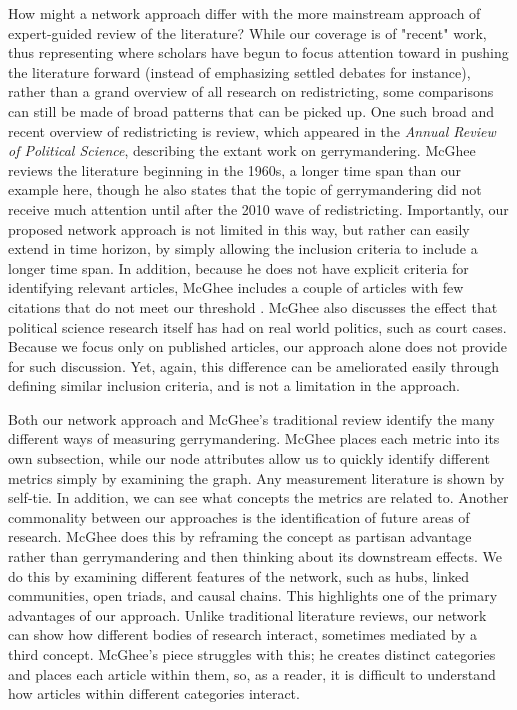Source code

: \documentclass{cup-pan}
\begin{document}
How might a network approach differ with the more mainstream approach of expert-guided review of the literature? While our coverage is of "recent" work, thus representing where scholars have begun to focus attention toward in pushing the literature forward (instead of  emphasizing settled debates for instance), rather than a grand overview of all research on redistricting, some comparisons can still be made of broad patterns that can be picked up. One such broad and recent overview of redistricting is \citet{mcghee_partisan_2020} review, which appeared in the \emph{Annual Review of Political Science}, describing the extant work on gerrymandering. McGhee reviews the literature beginning in the 1960s, a longer time span than our example here, though he also states that the topic of gerrymandering did not receive much attention until after the 2010 wave of redistricting. Importantly, our proposed network approach is not limited in this way, but rather can easily extend in time horizon, by simply allowing the inclusion criteria to include a longer time span. In addition, because he does not have explicit criteria for identifying relevant articles, McGhee includes a couple of articles with few citations that do not meet our threshold \citep[such as in ][]{warrington_quantifying_2018}. McGhee also discusses the effect that political science research itself has had on real world politics, such as court cases. Because we focus only on published articles, our approach alone does not provide for such discussion. Yet, again, this difference can be ameliorated easily through defining similar inclusion criteria, and is not a limitation in the approach.\par 



Both our network approach and McGhee's traditional review identify the many different ways of measuring gerrymandering. McGhee places each metric into its own subsection, while our node attributes allow us to quickly identify different metrics simply by examining the graph. Any measurement literature is shown by self-tie. In addition, we can see what concepts the metrics are related to. Another commonality between our approaches is the identification of future areas of research. McGhee does this by reframing the concept as partisan advantage rather than gerrymandering and then thinking about its downstream effects. We do this by examining different features of the network, such as hubs, linked communities, open triads, and causal chains. This highlights one of the primary advantages of our approach. Unlike traditional literature reviews, our network can show how different bodies of research interact, sometimes mediated by a third concept. McGhee's piece struggles with this; he creates distinct categories and places each article within them, so, as a reader, it is difficult to understand how articles within different categories interact. 
\end{document}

┄┄┄┄┄┄┄┄┄┄

Task brief - In the copy, include every record exactly and no pictures.

Written response -
Source code

: \documentclass{cup-pan}
\begin{document}
How might a network approach differ with the more mainstream approach of expert-guided review of the literature? While our coverage is of "recent" work, thus representing where scholars have begun to focus attention toward in pushing the literature forward (instead of  emphasizing settled debates for instance), rather than a grand overview of all research on redistricting, some comparisons can still be made of broad patterns that can be picked up. One such broad and recent overview of redistricting is \citet{mcghee_partisan_2020} review, which appeared in the \emph{Annual Review of Political Science}, describing the extant work on gerrymandering. McGhee reviews the literature beginning in the 1960s, a longer time span than our example here, though he also states that the topic of gerrymandering did not receive much attention until after the 2010 wave of redistricting. Importantly, our proposed network approach is not limited in this way, but rather can easily extend in time horizon, by simply allowing the inclusion criteria to include a longer time span. In addition, because he does not have explicit criteria for identifying relevant articles, McGhee includes a couple of articles with few citations that do not meet our threshold \citep[such as in ][]{warrington_quantifying_2018}. McGhee also discusses the effect that political science research itself has had on real world politics, such as court cases. Because we focus only on published articles, our approach alone does not provide for such discussion. Yet, again, this difference can be ameliorated easily through defining similar inclusion criteria, and is not a limitation in the approach.\par 



Both our network approach and McGhee's traditional review identify the many different ways of measuring gerrymandering. McGhee places each metric into its own subsection, while our node attributes allow us to quickly identify different metrics simply by examining the graph. Any measurement literature is shown by self-tie. In addition, we can see what concepts the metrics are related to. Another commonality between our approaches is the identification of future areas of research. McGhee does this by reframing the concept as partisan advantage rather than gerrymandering and then thinking about its downstream effects. We do this by examining different features of the network, such as hubs, linked communities, open triads, and causal chains. This highlights one of the primary advantages of our approach. Unlike traditional literature reviews, our network can show how different bodies of research interact, sometimes mediated by a third concept. McGhee's piece struggles with this; he creates distinct categories and places each article within them, so, as a reader, it is difficult to understand how articles within different categories interact. 
\end{document}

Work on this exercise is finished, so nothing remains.